While other U.K. acts have previously referenced the 400-year-old events of Pendle Town (most recently witch-house duo Pendle Coven), no one has explored them with as much passion. Over vignettes styled to mimic BBC Radiophonic Workshop soundtracks, Peake recounts a visit to Pendle, tongue firmly in cheek as she imagines the mob mentality of the 17th century. “This Is the North (Travelogue #2)” paints a chiming, analog landscape over which Peake mutters, “Like all beautiful flowers, we needed our rain,” while “Malkin Cat Trapped Behind a Wall” mixes wind and 8-bit synths, like opening a digital greeting card in a gale. When the sci-fi noises become too much, Peake compensates with black humor, as she does on “From the Grave to the Freschos Late (Travelogue #4),” where she discovers a witch’s grave and then accidentally backs her car into a judge’s Jaguar.

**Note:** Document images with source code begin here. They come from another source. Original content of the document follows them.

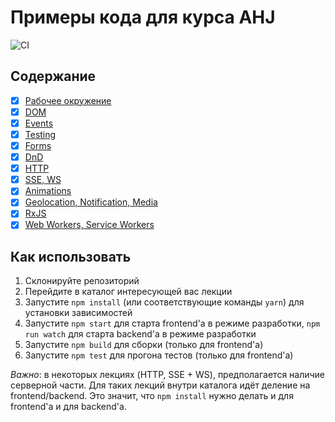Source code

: # Примеры кода для курса AHJ
![CI](https://github.com/Quasar-an/ahj-code-master/actions/workflows/web.yml/badge.svg)
## Содержание

* [x] [Рабочее окружение](/env)
* [x] [DOM](/dom)
* [x] [Events](/events)
* [x] [Testing](/testing)
* [x] [Forms](/forms)
* [x] [DnD](/dnd)
* [x] [HTTP](/http)
* [x] [SSE, WS](/sse-ws)
* [x] [Animations](/anim)
* [x] [Geolocation, Notification, Media](/geo)
* [x] [RxJS](/rxjs)
* [x] [Web Workers, Service Workers](/workers)

## Как использовать

1. Склонируйте репозиторий
1. Перейдите в каталог интересующей вас лекции
1. Запустите `npm install` (или соответствующие команды `yarn`) для установки зависимостей
1. Запустите `npm start` для старта frontend'а в режиме разработки, `npm run watch` для старта backend'а в режиме разработки
1. Запустите `npm build` для сборки (только для frontend'а)
1. Запустите `npm test` для прогона тестов (только для frontend'а)

*Важно*: в некоторых лекциях (HTTP, SSE + WS), предполагается наличие серверной части. Для таких лекций внутри каталога идёт деление на frontend/backend. Это значит, что `npm install` нужно делать и для frontend'а и для backend'а.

Occasionally, Pendle Town’s dark history seems to absorb the actress completely, and Honer and Flannagan turn up the creepiness as she lets her emotions run wild. The humor on these tracks is embittered and scathing: “Her Kind (Anne Sexton Poem)” finds Peake reciting a confession while keyboards squeal like banshees, and on “Trial by Jiggery Pokery” she addresses a long dismissed jury, muttering, “Unfortunately, for people like us, we have never known a happy ending.” The two producers don’t let her sulk for long, and 1612 Underture is most effective when the curious synth tones play over quips about poky limestone villages and “suppers for the worms and the owls.” “Ghost of Old Lizzy Southerns Returns” closes the proceedings with Peake cursing everything about 2012 that ails her, including cheap TV programs. This may ruffle the feathers of some TV execs, but if 1612 Underture is any indication, she could quit her day job and have a prosperous career recording quirky, investigative audiobooks.